Rischio meteo per vento

Il sistema di Protezione Civile: chi fa cosa

Le procedure di previsione ed allertamento in ambito meteorologico ed idrogeologico adottate dalla Regione Liguria costituiscono, oltre che un obbligo di legge (L.R. 9/2000e ss.mm.i), un'applicazione della Direttiva del Presidente del Consiglio dei Ministri del 27/2/04 "Indirizzi operativi per la gestione organizzativa e funzionale del sistema di allertamento nazionale e regionale per il rischio idrogeologico ed idraulico ai fini di protezione civile", pubblicata su G.U. n. 59 dell'11/3/04 e ss.mm.ii.

ARPAL sulla base della L.R. 20/2006 e delle modifiche intervenute con la L.R. 28/2016:

  • gestisce dal 2005, per conto della Regione Liguria e con le modalità di cui alla D.G.R. n. 915/2007, l’U.O. Centro Funzionale Meteo-Idrologico di Protezione Civile della Regione Liguria: tale struttura fa parte della rete nazionale dei Centri Funzionali, procede alla valutazione dei livelli di criticità meteo-idrologica e nivologica ed effettua il monitoraggio meteoidrologico;

  • effettua le previsioni e il monitoraggio meteoidrologico su territorio regionale, producendo opportuna messaggistica riportante le valutazioni di criticità meteo-idrologica.

  • associa alle criticità idrologiche le criticità idroGEOlogiche, ai sensi della Procedura di allertamento regionale già approvata con D.G.R. 1057/2015 e ss.mm.ii., e dichiara i corrispondenti livelli di Allerta, intesi come biunivocamente legati ai livelli di criticità;

  • adegua le proprie strutture alle modifiche organizzative di cui alla L.R. 28/2016, implementando le competenze geologiche e costituendo il Centro Funzionale MeteoIdroGEOlogico di Protezione Civile della Regione Liguria (CFMI-PC).

Il Settore Protezione Civile della Regione Liguria:

  • riceve e adotta la messaggistica di Allerta di ARPAL;

  • diffonde i messaggi di Allerta, pubblicandola sul sito allertaliguria.regione.liguria.it e inoltrandola via fax, PEC, mail, sms alle Prefetture, ai Comuni, alla Città Metropolitana di Genova, al Dipartimento Nazionale di Protezione Civile e alle principali strutture operative previste dalla L. 225/92.

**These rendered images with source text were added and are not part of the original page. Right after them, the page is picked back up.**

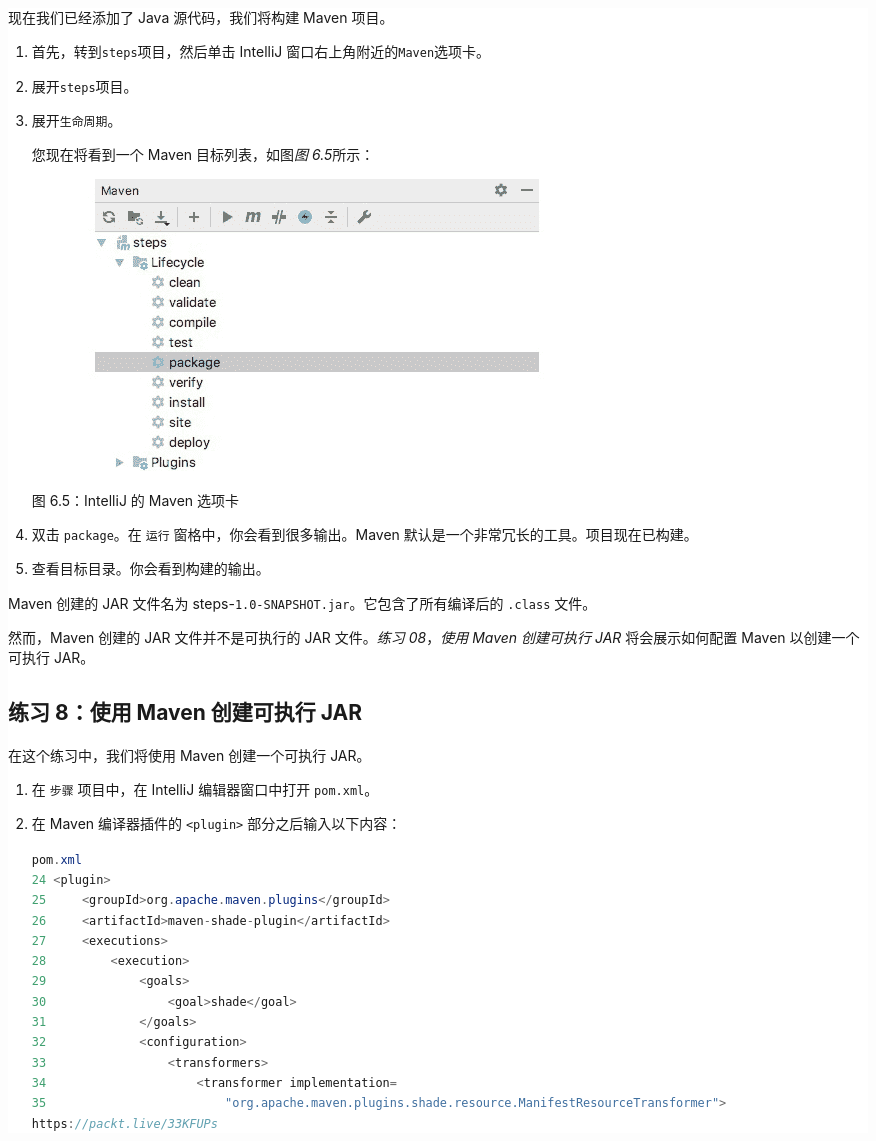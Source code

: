 现在我们已经添加了 Java 源代码，我们将构建 Maven 项目。

1.  首先，转到`steps`项目，然后单击 IntelliJ 窗口右上角附近的`Maven`选项卡。

1.  展开`steps`项目。

1.  展开`生命周期`。

    您现在将看到一个 Maven 目标列表，如图*图 6.5*所示：

    ![图 6.5：IntelliJ 的 Maven 选项卡    ](img/C13927_06_05.jpg)

    图 6.5：IntelliJ 的 Maven 选项卡

1.  双击 `package`。在 `运行` 窗格中，你会看到很多输出。Maven 默认是一个非常冗长的工具。项目现在已构建。

1.  查看目标目录。你会看到构建的输出。

Maven 创建的 JAR 文件名为 steps-`1.0-SNAPSHOT.jar`。它包含了所有编译后的 `.class` 文件。

然而，Maven 创建的 JAR 文件并不是可执行的 JAR 文件。*练习 08*，*使用 Maven 创建可执行 JAR* 将会展示如何配置 Maven 以创建一个可执行 JAR。

## 练习 8：使用 Maven 创建可执行 JAR

在这个练习中，我们将使用 Maven 创建一个可执行 JAR。

1.  在 `步骤` 项目中，在 IntelliJ 编辑器窗口中打开 `pom.xml`。

1.  在 Maven 编译器插件的 `<plugin>` 部分之后输入以下内容：

    ```java
    pom.xml
    24 <plugin>
    25     <groupId>org.apache.maven.plugins</groupId>
    26     <artifactId>maven-shade-plugin</artifactId>
    27     <executions>
    28         <execution>
    29             <goals>
    30                 <goal>shade</goal>
    31             </goals>
    32             <configuration> 
    33                 <transformers>
    34                     <transformer implementation=
    35                         "org.apache.maven.plugins.shade.resource.ManifestResourceTransformer">
    https://packt.live/33KFUPs
    ```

  • attiva la SOR sulla base delle proprie procedure e della fase operativa dichiarata;

  • dispone l’impiego, se necessario e/o a seguito di richiesta della Prefettura – U.T.G., del Volontariato di Protezione Civile sulla base delle necessità del territorio;

  • garantisce il necessario flusso informativo tra le componenti del Sistema di Protezione Civile.

La Prefettura - U.T.G.:riceve la messaggistica di Allerta e la dirama secondo proprie procedure. Ai sensi del Codice della Protezione Civile, in occasione di eventi di cui all’art. 7 c.1, lettere b) e c) dello stesso Codice, il Prefetto assume la direzione unitaria dei servizi di emergenza e dei Centri Operativi da attivare sul territorio provinciale, coordinandoli con gli interventi dei Sindaci e con il Presidente della Giunta Regionale, e adotta tutti i provvedimenti necessari ad assicurare i primi soccorsi.

Il Sindaco: è l'autorità territoriale di protezione civile ai sensi dell’art.6 c.1 del Codice della Protezione Civile e, sulla base del Piano Comunale di protezione civile, elaborato in funzione delle criticità specifiche del proprio territorio:

  • informa in tempo utile la cittadinanza, attiva la sorveglianza del territorio attraverso il presidio territoriale delle zone a elevata predisposizione al dissesto idrogeologico o ad alta pericolosità idraulica e dei punti critici riportati nella pianificazione comunale di emergenza;

  • attiva la Fase Operativa del proprio comune in funzione dell’evento previsto e/o in atto ed espleta le attività di prevenzione, soccorso e superamento dell'emergenza tramite le strutture comunali, con particolare riferimento al Volontariato locale di Protezione Civile e/o al proprio Centro Operativo Comunale (COC).

I Cittadini, adeguatamente informati dal Comune, devono seguire le prescrizioni e mettere in atto le misure di autoprotezione.